When my husband and I got married, everything we owned fit in a Ford Pinto. We had no furniture, no bed. For a month, we slept on the floor. Our spines were never so healthy.

My husband was a student and worked only summers. Our first year together, our annual income didn't reach $10,000. I learned thrift.

"There was a time when you could've made a casserole out of that," my husband jokes today, when he sees me tearing bread heels into pieces for the birds.

We nearly had a business underway when his grad-school buddies eyed the simple PB&J sandwiches I'd pack for him each day and asked if I'd make them brown-bag lunches, for a fee. I didn't do it, but probably should have. White bread and generic jelly were cheap. I could have made a profit on every lunch. Years later, I nearly choked when I learned that food diva Paula Deen founded her empire on a lunch delivery business.

Even as we've had more means, I've remained thrifty. I've never owned a new car. I shop at thrift stores. I'm extremely good at mending clothes.

Here are some ideas on how to do it yourself:

o Fool your children. Buy a single box of expensive, brand-name breakfast cereal, then save the box when it's empty. Fill it with cheaper, generic versions of the same cereal and your kids won't know the difference.

o Buy cheese in bulk and butter on sale.

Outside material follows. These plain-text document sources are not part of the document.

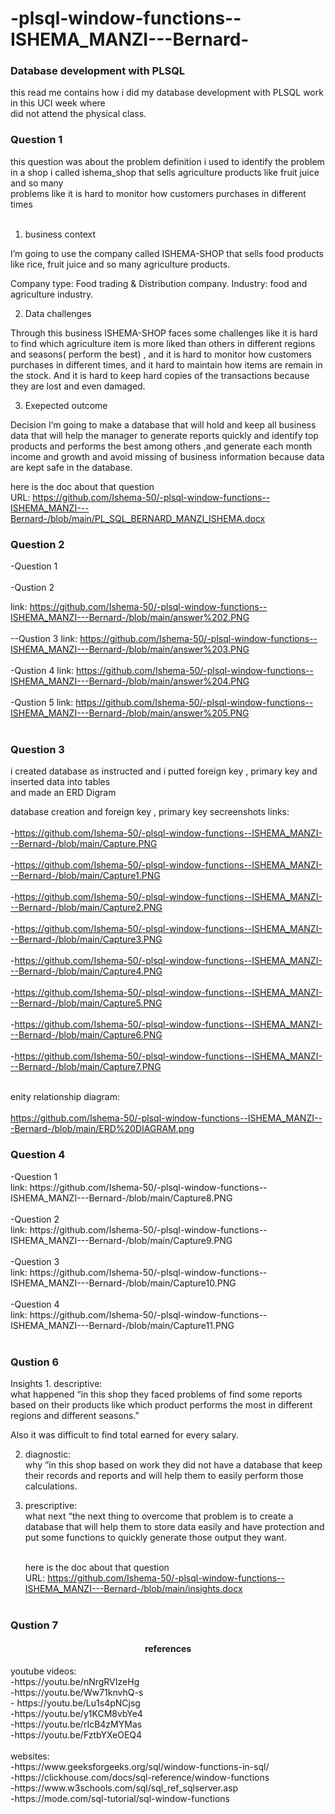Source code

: # -plsql-window-functions--ISHEMA_MANZI---Bernard-

<h3>Database development with PLSQL</h3>
this read me contains how i did my database development with PLSQL work in this UCI week where <br/>
did not attend the physical class. <br/>

<h3>Question 1</h3>
this question was about the problem definition i used to identify the problem <br/>
in a shop i called ishema_shop that sells agriculture products like fruit juice and so many <br/>
problems like  it is hard to monitor how customers purchases in different times <br/><br/>

1.	business context

I’m going to use the company called ISHEMA-SHOP that sells food products like rice, fruit juice and so many agriculture products.

Company type: Food trading & Distribution company.
Industry: food and agriculture industry.

2.	Data challenges

Through this business ISHEMA-SHOP faces some challenges like it is hard to find which agriculture item is more liked than others in different regions and seasons( perform the best) , and it is hard to monitor how customers purchases in different times, and it hard to maintain how items are remain in the stock.
  And it is hard to keep hard copies of the transactions because they are lost and even damaged.

3.	Exepected outcome

Decision I’m going to make a database that will hold and keep all business data that will help the manager to generate reports quickly and identify top products and performs the best among others ,and generate each month income and growth and avoid missing of business information because data are kept safe in the database.    


here is the doc about that question <br/>
URL: https://github.com/Ishema-50/-plsql-window-functions--ISHEMA_MANZI---Bernard-/blob/main/PL_SQL_BERNARD_MANZI_ISHEMA.docx

<h3>Question 2</h3>
-Question 1 <br/><br/>
-Qustion 2 

link: https://github.com/Ishema-50/-plsql-window-functions--ISHEMA_MANZI---Bernard-/blob/main/answer%202.PNG <br/><br/>
--Qustion 3
link: https://github.com/Ishema-50/-plsql-window-functions--ISHEMA_MANZI---Bernard-/blob/main/answer%203.PNG <br/><br/>
-Qustion 4
link: https://github.com/Ishema-50/-plsql-window-functions--ISHEMA_MANZI---Bernard-/blob/main/answer%204.PNG <br/><br/>
-Qustion 5
link: https://github.com/Ishema-50/-plsql-window-functions--ISHEMA_MANZI---Bernard-/blob/main/answer%205.PNG <br/><br/>

<h3>Question 3</h3>
i created database as instructed and i putted foreign key , primary key and inserted data into tables <br/>
and made an ERD Digram

database creation and foreign key , primary key
secreenshots links: <br/><br/>
-https://github.com/Ishema-50/-plsql-window-functions--ISHEMA_MANZI---Bernard-/blob/main/Capture.PNG<br/><br/>
-https://github.com/Ishema-50/-plsql-window-functions--ISHEMA_MANZI---Bernard-/blob/main/Capture1.PNG<br/><br/>
-https://github.com/Ishema-50/-plsql-window-functions--ISHEMA_MANZI---Bernard-/blob/main/Capture2.PNG<br/><br/>
-https://github.com/Ishema-50/-plsql-window-functions--ISHEMA_MANZI---Bernard-/blob/main/Capture3.PNG<br/><br/>
-https://github.com/Ishema-50/-plsql-window-functions--ISHEMA_MANZI---Bernard-/blob/main/Capture4.PNG<br/><br/>
-https://github.com/Ishema-50/-plsql-window-functions--ISHEMA_MANZI---Bernard-/blob/main/Capture5.PNG<br/><br/>
-https://github.com/Ishema-50/-plsql-window-functions--ISHEMA_MANZI---Bernard-/blob/main/Capture6.PNG<br/><br/>
-https://github.com/Ishema-50/-plsql-window-functions--ISHEMA_MANZI---Bernard-/blob/main/Capture7.PNG<br/><br/>

enity relationship diagram: <br/><br/>
https://github.com/Ishema-50/-plsql-window-functions--ISHEMA_MANZI---Bernard-/blob/main/ERD%20DIAGRAM.png

<h3>Question 4</h3>
-Question 1 <br/>
link: https://github.com/Ishema-50/-plsql-window-functions--ISHEMA_MANZI---Bernard-/blob/main/Capture8.PNG<br/><br/>
-Question 2 <br/>
link: https://github.com/Ishema-50/-plsql-window-functions--ISHEMA_MANZI---Bernard-/blob/main/Capture9.PNG<br/><br/>
-Question 3 <br/>
link: https://github.com/Ishema-50/-plsql-window-functions--ISHEMA_MANZI---Bernard-/blob/main/Capture10.PNG<br/><br/>
-Question 4 <br/>
link: https://github.com/Ishema-50/-plsql-window-functions--ISHEMA_MANZI---Bernard-/blob/main/Capture11.PNG<br/><br/>

<h3>Qustion 6</h3>
Insights
1.	descriptive: <br/>
                    what happened “in this shop they faced problems of find some reports based on their products like which product performs the most in different regions and different seasons.”

Also it was difficult to find total earned for every salary.

2.	diagnostic: <br/>
                  why  ”in this shop based on work they did not have a database that keep their records and reports and will help them to easily perform those calculations.

3.	prescriptive: <br/>
                   what next “the next thing to overcome that problem is to create a database that will help them to store data easily and have protection and put some functions to quickly generate those output they want. <br/><br/>

    here is the doc about that question <br/>
    URL: https://github.com/Ishema-50/-plsql-window-functions--ISHEMA_MANZI---Bernard-/blob/main/insights.docx <br/><br/>

 <h3>Qustion 7</h3> 
<center><h4>references</h4></center>
 youtube videos: <br/>
 -https://youtu.be/nNrgRVIzeHg <br/>
 -https://youtu.be/Ww71knvhQ-s <br/>
- https://youtu.be/Lu1s4pNCjsg <br/>
-https://youtu.be/y1KCM8vbYe4 <br/>
-https://youtu.be/rIcB4zMYMas <br/>
-https://youtu.be/FztbYXeOEQ4 <br/><br/>
websites: <br/>
-https://www.geeksforgeeks.org/sql/window-functions-in-sql/<br/>
-https://clickhouse.com/docs/sql-reference/window-functions<br/>
-https://www.w3schools.com/sql/sql_ref_sqlserver.asp<br/>
-https://mode.com/sql-tutorial/sql-window-functions<br/>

Slice or grate the cheese into portions you will use later, then freeze. It won't deteriorate in quality or taste. You can freeze butter, too.

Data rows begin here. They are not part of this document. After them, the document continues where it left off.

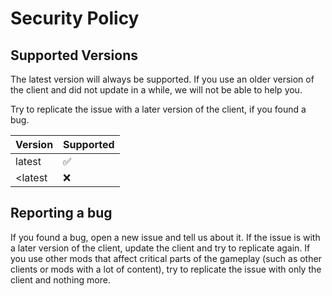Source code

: # Security Policy

## Supported Versions

The latest version will always be supported. If you use an older version of the client and did not update in a while, we
will not be able to help you.

Try to replicate the issue with a later version of the client, if you found a bug.

| Version | Supported          |
| ------- | ------------------ |
| latest  | :white_check_mark: |
| <latest | :x:                |

## Reporting a bug

If you found a bug, open a new issue and tell us about it. If the issue is with a later version of the client, update
the client and try to replicate again. If you use other mods that affect critical parts of the gameplay (such as other
clients or mods with a lot of content), try to replicate the issue with only the client and nothing more.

o Shop the walls. The perimeter of the supermarket is where you'll find the fresh vegetables, meats and dairy. The inner aisles are where the packaged foods are shelved. These items are not only more expensive, they're more processed and you're also paying for fancy packaging you'll throw away.

o Save rainwater in a clean plastic trash can. Use the collected water for plants, flowers, vegetables and washing your vehicle.

o Store drinking water in gallon jugs in the refrigerator instead of running the tap each time you want a drink. You'd be surprised how much water goes down the drain when you fill a glass. And you can refill those water jugs with the water that would otherwise go down the drain while you're waiting for the tap to run hot.

o For gardeners, free bark mulch may be available. Check with the public works department and companies that clear limbs around power lines. Sometimes they offer chipped wood for free rather than paying for disposal.

Financial advisors offer some more tips:

o Pay cash. The theory is you'll feel more connected to the actual cost of items if you're peeling twenties out of your wallet instead of swiping a credit card.

o Pay in advance. Some services will offer a substantial discount to clients who pay up front.

o Pay directly. Use direct withdrawal on every bill possible, including such monthly expenses as electricity and water, but also things such as insurance. A typical household can save over $40 annually on postage stamps.

o Do the math. Before making credit-card purchases, calculate how many hours of work it will take to pay for them.

I no longer contemplate making casseroles from bread heels. Instead, I grind them in the food processor and use the crumbs in meatloaf. I've been known to grind stale corn chips, fancy crackers and even wafer cookies to make flavorful crumbs for a variety of dishes. I invented a dessert recipe based on ground cookies that has become my signature hostess gift.